Lisa Adamson has
an interesting article on the twenty-fifth anniversary of the Canadian Charter of Freedoms
and the speeches Steve Harper and Rob Nicholson made on the issue. Adamson writes that Harper and Nicholson are opposed to constitutional rights due to the conservative belief in the supremacy of the legislative. This is an incorrect reading, especially in a parliamentary system which collapses the executive and legislative into the one body in the lower house. She should have written that conservatism believes in executive supremacy.
From the article:
The Conservative government retains its continued allegiance to pre-Charter legislative supremacy. This is the reason why they praise the Bill of Rights, although it effected negligible change in public policy and no change in institutional function. Indeed, that is why they praise it.Apparently Canada had a statutory bill of rights, like New Zealand does, prior to entrenching rights in the constitution with the Charter. The purpose of a constitutional Bill of Rights is twofold: one, to create areas of pure liberty that the executive and legislative cannot intrude into. The judicial becomes the body which determines if the executive and legislative have intruded or not. Two, it gives a direct legal means for the people, who are sovereign, to sue the government for its intrusion on their liberties. In both cases this acts as a constitutional break on the government and parties. John Howard uses a similar argument to Harper in an Australia Day speech :
Some Australians have argued in recent times that the balance has moved too far. They want to shift it in the other direction, principally through a Bill of Rights. I believe this would be a big mistake for our democracy. A Bill of Rights would not materially increase the freedoms of Australian citizens. It will not make us more united, indeed I believe it would lessen our ability to manage and to resolve conflict in a free society. It would also take us further away from the type of civic culture we need to meet the challenges of today and tomorrow. No matter how skilfully crafted, a Bill of Rights always embodies the potential for misinterpretation, unintended consequences or accidental exclusion. History is replete with examples of where grand charters and lyric phrases have failed to protect the basic rights and freedoms of a nation's citizens.This is another statement that is arguing, not for legislative supremacy, but for executive supremacy.
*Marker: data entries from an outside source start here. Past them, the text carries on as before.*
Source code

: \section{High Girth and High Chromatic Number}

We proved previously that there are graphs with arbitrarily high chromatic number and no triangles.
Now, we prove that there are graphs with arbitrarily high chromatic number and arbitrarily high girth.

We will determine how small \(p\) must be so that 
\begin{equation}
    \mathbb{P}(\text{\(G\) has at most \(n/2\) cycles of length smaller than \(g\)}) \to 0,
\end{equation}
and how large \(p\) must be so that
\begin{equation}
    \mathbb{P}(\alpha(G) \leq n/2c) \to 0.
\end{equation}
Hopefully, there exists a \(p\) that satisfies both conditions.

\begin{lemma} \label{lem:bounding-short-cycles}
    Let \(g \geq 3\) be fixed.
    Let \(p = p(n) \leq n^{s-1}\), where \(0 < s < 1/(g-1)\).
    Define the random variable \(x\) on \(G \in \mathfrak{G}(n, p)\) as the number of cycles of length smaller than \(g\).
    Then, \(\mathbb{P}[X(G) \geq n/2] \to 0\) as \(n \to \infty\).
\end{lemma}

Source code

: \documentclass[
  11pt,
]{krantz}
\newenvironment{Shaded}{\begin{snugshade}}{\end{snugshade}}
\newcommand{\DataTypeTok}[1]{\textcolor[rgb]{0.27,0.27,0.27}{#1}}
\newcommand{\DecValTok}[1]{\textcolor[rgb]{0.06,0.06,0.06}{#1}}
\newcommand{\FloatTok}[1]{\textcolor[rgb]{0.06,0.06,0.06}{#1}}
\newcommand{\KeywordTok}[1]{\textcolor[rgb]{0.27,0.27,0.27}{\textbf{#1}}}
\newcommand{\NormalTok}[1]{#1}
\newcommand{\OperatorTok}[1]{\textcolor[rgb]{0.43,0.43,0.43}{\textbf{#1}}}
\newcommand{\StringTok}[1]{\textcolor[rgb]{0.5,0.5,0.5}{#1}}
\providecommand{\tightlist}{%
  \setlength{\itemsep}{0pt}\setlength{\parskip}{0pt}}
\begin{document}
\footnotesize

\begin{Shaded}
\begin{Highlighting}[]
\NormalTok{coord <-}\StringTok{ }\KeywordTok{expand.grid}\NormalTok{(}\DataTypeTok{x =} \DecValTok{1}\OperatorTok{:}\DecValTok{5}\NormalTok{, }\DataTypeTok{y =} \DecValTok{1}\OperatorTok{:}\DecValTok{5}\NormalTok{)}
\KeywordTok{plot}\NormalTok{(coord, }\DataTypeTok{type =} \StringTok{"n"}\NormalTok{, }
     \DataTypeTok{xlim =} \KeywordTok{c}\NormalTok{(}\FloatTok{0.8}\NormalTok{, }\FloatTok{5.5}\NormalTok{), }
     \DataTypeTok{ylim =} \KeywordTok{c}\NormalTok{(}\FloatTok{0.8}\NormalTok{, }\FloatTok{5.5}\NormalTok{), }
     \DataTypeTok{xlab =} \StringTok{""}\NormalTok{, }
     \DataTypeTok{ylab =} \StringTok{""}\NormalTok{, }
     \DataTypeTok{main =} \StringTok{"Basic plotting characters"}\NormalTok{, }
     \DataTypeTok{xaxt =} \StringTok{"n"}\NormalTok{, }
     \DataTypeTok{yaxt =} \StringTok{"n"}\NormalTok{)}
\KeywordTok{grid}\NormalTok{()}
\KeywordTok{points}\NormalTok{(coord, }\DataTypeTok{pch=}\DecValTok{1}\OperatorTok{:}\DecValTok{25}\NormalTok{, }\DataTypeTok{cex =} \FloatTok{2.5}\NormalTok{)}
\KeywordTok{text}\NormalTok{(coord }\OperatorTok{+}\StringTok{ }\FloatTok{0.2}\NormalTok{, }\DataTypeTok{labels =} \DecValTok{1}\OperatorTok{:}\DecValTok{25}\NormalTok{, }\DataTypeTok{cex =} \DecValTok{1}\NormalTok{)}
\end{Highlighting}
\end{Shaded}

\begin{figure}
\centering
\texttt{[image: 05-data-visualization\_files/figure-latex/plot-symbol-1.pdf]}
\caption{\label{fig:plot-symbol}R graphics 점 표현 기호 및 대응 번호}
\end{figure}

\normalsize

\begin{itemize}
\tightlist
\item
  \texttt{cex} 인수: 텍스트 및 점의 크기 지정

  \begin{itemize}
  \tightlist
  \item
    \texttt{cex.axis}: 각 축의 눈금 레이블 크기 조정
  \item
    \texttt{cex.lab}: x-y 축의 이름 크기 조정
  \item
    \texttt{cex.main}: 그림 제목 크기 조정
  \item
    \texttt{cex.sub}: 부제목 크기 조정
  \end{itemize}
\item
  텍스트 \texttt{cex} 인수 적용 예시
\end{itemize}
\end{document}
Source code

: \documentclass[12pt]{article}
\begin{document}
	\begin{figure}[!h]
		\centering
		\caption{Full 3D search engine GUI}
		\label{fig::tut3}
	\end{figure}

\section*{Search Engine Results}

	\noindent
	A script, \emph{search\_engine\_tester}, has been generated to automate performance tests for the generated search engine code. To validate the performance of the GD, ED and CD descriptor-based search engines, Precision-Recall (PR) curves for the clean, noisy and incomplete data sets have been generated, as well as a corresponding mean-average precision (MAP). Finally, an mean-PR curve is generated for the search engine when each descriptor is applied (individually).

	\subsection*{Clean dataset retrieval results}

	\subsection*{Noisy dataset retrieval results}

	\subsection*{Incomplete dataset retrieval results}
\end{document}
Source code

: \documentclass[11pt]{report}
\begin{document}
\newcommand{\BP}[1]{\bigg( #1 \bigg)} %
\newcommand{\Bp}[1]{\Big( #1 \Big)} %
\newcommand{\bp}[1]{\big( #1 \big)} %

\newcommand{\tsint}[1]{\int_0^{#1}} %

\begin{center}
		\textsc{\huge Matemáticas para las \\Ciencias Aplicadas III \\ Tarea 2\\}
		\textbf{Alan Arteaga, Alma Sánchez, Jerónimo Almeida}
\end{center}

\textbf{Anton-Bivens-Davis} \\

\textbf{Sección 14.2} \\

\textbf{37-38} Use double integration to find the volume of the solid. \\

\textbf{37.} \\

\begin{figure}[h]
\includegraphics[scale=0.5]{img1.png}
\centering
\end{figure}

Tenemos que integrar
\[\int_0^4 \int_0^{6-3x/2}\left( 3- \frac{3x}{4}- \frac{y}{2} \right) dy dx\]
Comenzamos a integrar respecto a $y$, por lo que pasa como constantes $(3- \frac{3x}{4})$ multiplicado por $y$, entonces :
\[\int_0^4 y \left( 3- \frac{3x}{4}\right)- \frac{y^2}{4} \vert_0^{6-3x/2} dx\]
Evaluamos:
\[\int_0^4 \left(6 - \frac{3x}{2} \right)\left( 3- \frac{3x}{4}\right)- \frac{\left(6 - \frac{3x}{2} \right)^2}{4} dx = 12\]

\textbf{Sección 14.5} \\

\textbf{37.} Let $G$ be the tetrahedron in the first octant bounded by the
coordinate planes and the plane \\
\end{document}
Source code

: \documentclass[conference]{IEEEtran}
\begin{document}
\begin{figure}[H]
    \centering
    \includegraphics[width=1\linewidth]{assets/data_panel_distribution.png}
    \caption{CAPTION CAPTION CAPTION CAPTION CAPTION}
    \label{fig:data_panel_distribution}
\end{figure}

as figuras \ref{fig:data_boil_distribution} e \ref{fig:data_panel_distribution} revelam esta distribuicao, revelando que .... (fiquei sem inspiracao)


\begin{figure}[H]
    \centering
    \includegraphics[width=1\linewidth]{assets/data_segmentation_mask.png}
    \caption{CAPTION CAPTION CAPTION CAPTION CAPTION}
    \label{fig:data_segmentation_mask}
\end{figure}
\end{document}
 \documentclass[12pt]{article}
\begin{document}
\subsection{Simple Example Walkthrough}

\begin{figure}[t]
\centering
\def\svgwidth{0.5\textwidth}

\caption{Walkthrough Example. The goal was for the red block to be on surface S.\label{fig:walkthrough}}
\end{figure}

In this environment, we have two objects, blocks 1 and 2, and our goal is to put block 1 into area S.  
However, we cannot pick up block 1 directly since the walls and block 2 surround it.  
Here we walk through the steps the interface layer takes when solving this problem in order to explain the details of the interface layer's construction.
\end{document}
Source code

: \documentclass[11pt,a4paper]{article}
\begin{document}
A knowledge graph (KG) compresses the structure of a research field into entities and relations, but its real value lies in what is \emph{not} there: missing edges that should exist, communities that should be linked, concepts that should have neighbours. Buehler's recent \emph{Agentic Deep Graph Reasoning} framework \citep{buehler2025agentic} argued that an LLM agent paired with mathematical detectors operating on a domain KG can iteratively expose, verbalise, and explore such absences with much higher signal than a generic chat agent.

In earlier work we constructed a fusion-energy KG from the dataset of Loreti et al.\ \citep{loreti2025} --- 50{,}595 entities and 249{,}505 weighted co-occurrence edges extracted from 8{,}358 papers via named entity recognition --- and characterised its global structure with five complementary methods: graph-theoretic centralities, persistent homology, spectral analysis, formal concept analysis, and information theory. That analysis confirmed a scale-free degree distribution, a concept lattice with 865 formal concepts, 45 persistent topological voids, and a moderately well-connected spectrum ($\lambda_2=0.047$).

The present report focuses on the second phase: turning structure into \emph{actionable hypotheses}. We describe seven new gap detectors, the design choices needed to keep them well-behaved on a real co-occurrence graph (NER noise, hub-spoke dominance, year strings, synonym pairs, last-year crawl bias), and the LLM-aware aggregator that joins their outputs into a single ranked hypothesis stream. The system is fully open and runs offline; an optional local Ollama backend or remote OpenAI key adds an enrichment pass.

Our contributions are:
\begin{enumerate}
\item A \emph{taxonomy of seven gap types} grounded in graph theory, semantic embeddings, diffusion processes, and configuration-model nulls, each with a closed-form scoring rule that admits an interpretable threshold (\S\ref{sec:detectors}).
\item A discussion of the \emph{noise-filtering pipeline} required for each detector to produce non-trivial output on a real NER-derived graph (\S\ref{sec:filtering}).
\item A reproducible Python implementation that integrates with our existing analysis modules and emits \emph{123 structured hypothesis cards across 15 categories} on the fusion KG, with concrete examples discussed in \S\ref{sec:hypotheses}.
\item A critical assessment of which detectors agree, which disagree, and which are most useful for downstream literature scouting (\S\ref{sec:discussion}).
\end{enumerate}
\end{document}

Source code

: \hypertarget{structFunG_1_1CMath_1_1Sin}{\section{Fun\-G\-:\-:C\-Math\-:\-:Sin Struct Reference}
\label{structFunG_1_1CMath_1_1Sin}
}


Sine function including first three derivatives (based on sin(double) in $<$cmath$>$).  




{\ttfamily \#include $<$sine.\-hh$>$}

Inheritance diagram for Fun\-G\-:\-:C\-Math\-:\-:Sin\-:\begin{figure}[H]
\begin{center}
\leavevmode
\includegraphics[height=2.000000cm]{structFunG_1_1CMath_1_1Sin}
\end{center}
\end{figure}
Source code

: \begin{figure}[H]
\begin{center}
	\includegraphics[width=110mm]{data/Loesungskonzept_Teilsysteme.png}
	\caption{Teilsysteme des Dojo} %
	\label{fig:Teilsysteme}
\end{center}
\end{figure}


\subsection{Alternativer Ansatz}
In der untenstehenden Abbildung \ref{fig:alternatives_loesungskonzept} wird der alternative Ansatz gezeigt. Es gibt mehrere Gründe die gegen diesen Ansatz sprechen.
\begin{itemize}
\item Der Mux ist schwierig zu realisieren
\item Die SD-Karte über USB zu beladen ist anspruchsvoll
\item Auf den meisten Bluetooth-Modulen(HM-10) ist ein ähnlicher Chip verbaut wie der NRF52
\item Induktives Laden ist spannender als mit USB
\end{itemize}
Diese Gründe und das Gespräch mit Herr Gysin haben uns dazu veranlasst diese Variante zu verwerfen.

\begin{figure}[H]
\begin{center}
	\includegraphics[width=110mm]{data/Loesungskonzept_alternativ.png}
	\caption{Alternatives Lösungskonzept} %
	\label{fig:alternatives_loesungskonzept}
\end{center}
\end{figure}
Howard is arguing that the only way freedoms can be protected is through vigorous executive government which decides what freedoms can be practically maintained within the confines of political order. A Bill of Rights would increase the freedoms of Australians as it would explicitly limit executive and legislative action. It would create a sphere of liberty that government cannot intrude in to, and if they do, those that have been intruded upon can sue the government directly through the judicial arm of government. The only way social order in Howard's speech makes sense is if it is phrased in the meaning of executive allowed order. This is where conservatism and liberalism come adrift. In Harper 's and Howard's parliamentary world, order, civilisation and freedom are fragile things that can only be maintained if the executive is the dominant political body. Under liberalism, government is the frail and corrupt body that is permanently politically inferior to the individual and the capability of individuals in maximum liberty to maximise order through spontaneous self-organisation. Conservatism sees the state as the dominant political entity, while Liberalism sees the individual as the dominant political entity. The competition in philosophies is not left and right anymore - it is between liberalism and conservatism. With nearly all of the old left, and much of the old right both being in the liberalist bucket. The left-right is now an artificial and meaningless political differentiation.